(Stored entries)
------------------------------------
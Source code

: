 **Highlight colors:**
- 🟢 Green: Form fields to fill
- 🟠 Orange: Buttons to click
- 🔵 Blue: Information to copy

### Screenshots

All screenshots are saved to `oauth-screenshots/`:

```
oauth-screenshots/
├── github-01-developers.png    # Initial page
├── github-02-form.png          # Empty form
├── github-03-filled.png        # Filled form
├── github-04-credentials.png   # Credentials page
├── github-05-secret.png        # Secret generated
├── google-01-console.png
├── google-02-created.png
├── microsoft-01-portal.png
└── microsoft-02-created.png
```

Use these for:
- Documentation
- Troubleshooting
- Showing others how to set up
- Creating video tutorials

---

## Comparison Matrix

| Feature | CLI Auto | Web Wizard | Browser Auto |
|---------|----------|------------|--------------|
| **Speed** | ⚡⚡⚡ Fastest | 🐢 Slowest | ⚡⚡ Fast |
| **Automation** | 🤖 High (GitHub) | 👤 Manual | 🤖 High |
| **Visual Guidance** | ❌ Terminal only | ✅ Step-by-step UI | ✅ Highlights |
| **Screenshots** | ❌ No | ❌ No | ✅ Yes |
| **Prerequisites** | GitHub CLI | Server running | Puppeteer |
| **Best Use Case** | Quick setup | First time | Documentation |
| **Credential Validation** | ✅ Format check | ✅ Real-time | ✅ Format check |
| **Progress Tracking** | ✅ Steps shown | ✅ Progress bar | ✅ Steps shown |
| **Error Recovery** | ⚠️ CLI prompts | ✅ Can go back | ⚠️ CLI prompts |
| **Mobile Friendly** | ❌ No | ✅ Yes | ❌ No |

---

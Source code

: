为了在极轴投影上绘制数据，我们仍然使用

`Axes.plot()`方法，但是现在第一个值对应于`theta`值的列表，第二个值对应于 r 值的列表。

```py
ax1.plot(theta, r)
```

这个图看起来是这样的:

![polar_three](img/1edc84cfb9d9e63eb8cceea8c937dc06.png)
------------------------------------
→ **TASK INSTRUCTIONS**
Give back every entry above, complete and exact.

→ **TASK ANSWER**
Source code

: **Highlight colors:**
- 🟢 Green: Form fields to fill
- 🟠 Orange: Buttons to click
- 🔵 Blue: Information to copy

### Screenshots

All screenshots are saved to `oauth-screenshots/`:

```
oauth-screenshots/
├── github-01-developers.png    # Initial page
├── github-02-form.png          # Empty form
├── github-03-filled.png        # Filled form
├── github-04-credentials.png   # Credentials page
├── github-05-secret.png        # Secret generated
├── google-01-console.png
├── google-02-created.png
├── microsoft-01-portal.png
└── microsoft-02-created.png
```

Use these for:
- Documentation
- Troubleshooting
- Showing others how to set up
- Creating video tutorials

---

## Comparison Matrix

| Feature | CLI Auto | Web Wizard | Browser Auto |
|---------|----------|------------|--------------|
| **Speed** | ⚡⚡⚡ Fastest | 🐢 Slowest | ⚡⚡ Fast |
| **Automation** | 🤖 High (GitHub) | 👤 Manual | 🤖 High |
| **Visual Guidance** | ❌ Terminal only | ✅ Step-by-step UI | ✅ Highlights |
| **Screenshots** | ❌ No | ❌ No | ✅ Yes |
| **Prerequisites** | GitHub CLI | Server running | Puppeteer |
| **Best Use Case** | Quick setup | First time | Documentation |
| **Credential Validation** | ✅ Format check | ✅ Real-time | ✅ Format check |
| **Progress Tracking** | ✅ Steps shown | ✅ Progress bar | ✅ Steps shown |
| **Error Recovery** | ⚠️ CLI prompts | ✅ Can go back | ⚠️ CLI prompts |
| **Mobile Friendly** | ❌ No | ✅ Yes | ❌ No |

---

Source code

:为了在极轴投影上绘制数据，我们仍然使用

`Axes.plot()`方法，但是现在第一个值对应于`theta`值的列表，第二个值对应于 r 值的列表。

```py
ax1.plot(theta, r)
```

这个图看起来是这样的:

![polar_three](img/1edc84cfb9d9e63eb8cceea8c937dc06.png)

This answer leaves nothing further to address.